##### The records
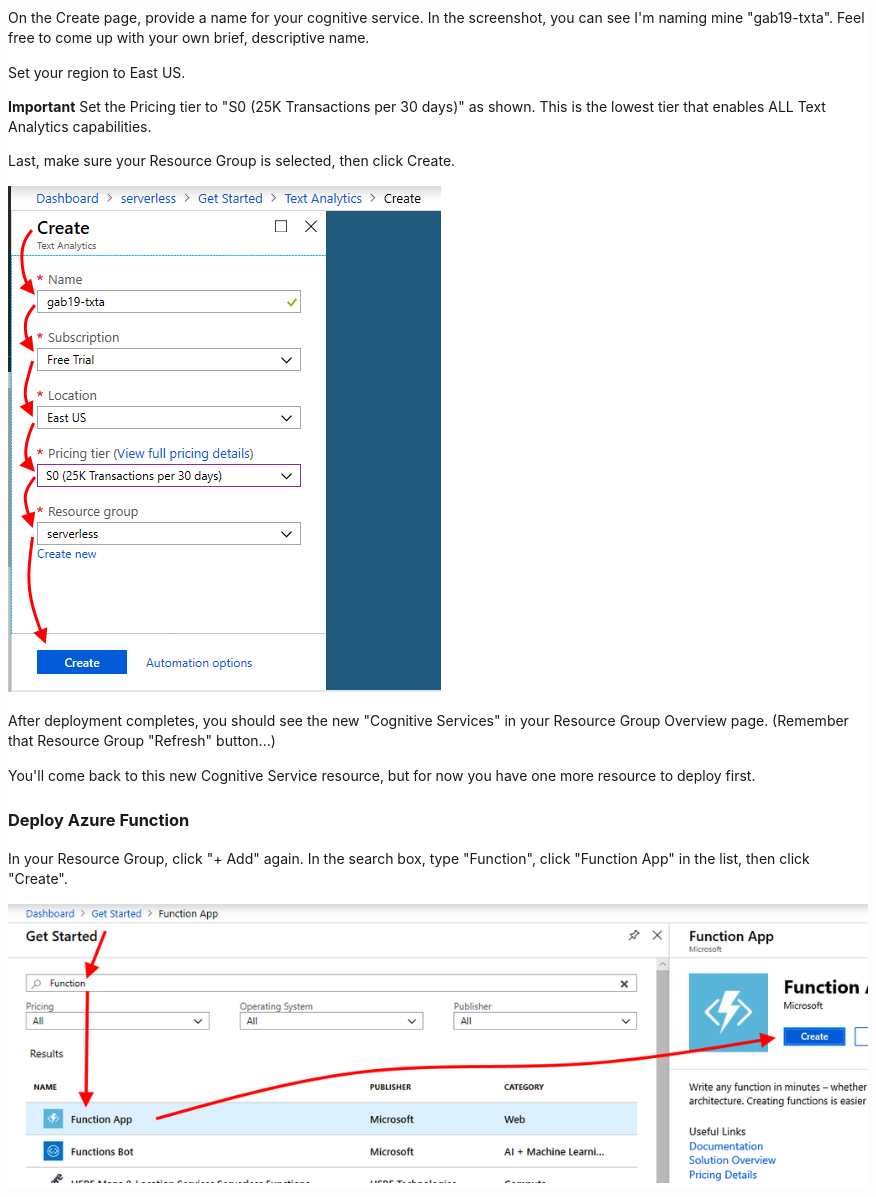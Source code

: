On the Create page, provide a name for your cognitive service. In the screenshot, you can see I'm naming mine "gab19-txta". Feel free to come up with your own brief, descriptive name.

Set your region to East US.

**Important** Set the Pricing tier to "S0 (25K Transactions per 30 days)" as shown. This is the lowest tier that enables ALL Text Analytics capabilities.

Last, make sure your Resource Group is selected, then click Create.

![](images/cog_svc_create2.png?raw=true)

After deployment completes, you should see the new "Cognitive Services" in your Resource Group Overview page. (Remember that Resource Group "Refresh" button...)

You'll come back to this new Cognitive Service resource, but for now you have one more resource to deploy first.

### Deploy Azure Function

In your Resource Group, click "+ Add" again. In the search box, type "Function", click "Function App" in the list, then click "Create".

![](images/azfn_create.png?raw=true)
##########
##### The records
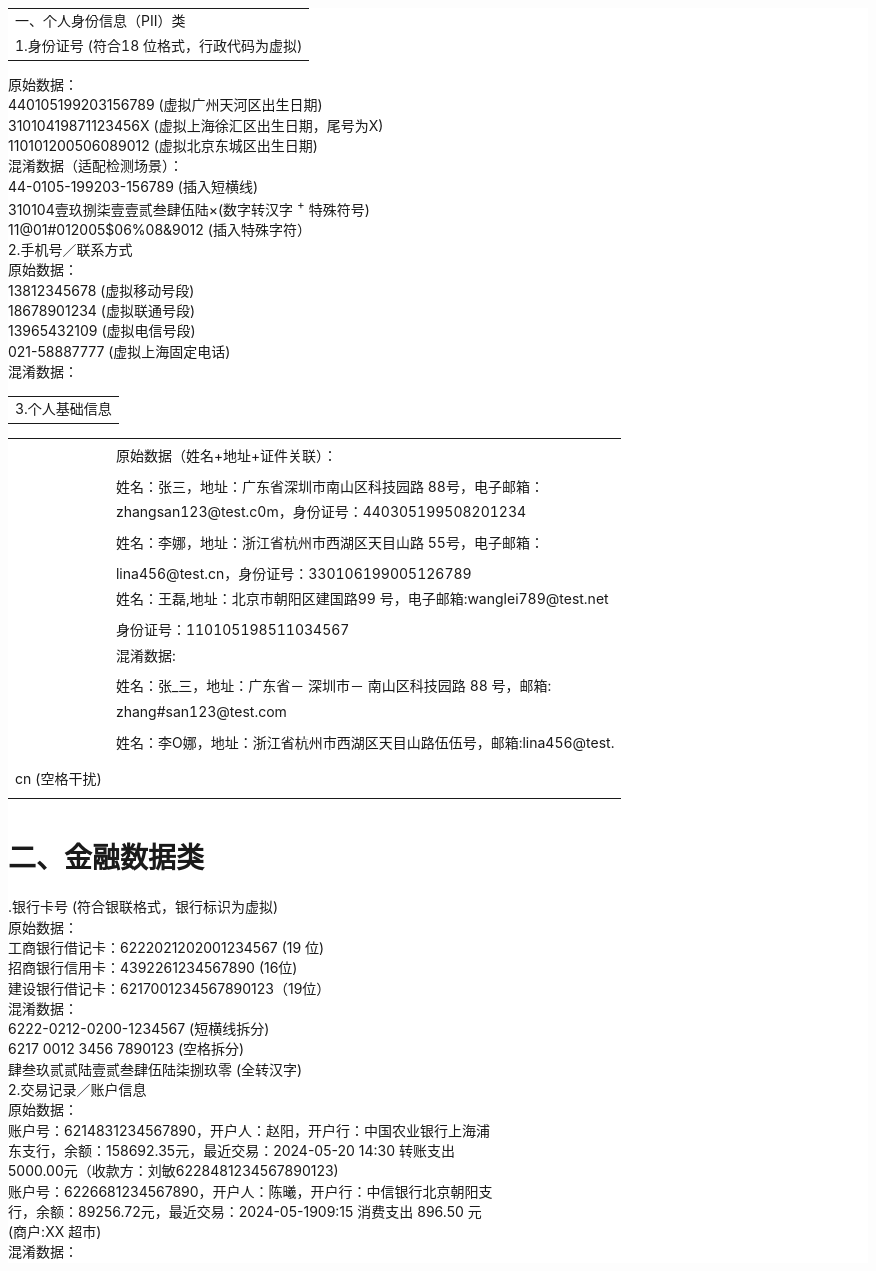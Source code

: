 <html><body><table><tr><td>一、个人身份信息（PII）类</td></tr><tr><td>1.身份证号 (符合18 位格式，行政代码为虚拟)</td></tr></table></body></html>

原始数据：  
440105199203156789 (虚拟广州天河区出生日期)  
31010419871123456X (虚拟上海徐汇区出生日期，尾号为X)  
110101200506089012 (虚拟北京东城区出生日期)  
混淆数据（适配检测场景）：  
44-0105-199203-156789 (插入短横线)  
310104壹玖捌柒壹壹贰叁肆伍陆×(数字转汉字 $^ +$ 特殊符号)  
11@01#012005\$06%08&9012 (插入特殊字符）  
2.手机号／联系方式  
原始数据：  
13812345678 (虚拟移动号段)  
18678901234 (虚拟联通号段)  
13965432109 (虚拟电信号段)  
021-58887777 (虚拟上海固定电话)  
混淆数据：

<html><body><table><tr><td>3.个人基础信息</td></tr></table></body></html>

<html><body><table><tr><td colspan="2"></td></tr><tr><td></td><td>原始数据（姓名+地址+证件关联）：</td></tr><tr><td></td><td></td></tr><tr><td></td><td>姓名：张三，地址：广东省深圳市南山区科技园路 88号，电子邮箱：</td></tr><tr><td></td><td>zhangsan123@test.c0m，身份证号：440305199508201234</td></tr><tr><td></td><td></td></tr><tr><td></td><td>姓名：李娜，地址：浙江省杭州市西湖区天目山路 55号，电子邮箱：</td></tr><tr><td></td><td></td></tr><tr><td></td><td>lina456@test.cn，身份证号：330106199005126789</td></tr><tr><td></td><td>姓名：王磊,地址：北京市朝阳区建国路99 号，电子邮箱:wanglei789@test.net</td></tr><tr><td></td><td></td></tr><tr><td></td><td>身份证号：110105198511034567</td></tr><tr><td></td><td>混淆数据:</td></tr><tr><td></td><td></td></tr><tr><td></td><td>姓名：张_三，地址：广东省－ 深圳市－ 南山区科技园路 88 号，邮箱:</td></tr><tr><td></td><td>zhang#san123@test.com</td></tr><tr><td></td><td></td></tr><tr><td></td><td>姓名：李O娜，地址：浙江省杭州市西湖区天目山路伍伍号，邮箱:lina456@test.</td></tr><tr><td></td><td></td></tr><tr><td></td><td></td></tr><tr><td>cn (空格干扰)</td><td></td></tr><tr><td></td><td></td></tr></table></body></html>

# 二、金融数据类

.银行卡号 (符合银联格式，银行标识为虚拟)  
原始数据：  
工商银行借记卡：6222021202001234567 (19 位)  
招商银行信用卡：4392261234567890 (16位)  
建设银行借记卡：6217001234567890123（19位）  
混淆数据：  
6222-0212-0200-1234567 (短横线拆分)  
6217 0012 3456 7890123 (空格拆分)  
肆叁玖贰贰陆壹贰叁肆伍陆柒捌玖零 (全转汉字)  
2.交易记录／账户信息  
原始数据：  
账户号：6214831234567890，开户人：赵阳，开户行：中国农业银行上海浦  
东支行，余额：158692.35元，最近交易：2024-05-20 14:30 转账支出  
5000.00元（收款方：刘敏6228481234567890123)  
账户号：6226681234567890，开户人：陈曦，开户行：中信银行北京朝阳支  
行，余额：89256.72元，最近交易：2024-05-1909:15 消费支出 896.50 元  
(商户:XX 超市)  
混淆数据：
##########
[Goal of the exercise]
Copy each line of the data above that holds "true".

[Solution to this task]
![](images/cog_svc_create2.png?raw=true)
![](images/azfn_create.png?raw=true)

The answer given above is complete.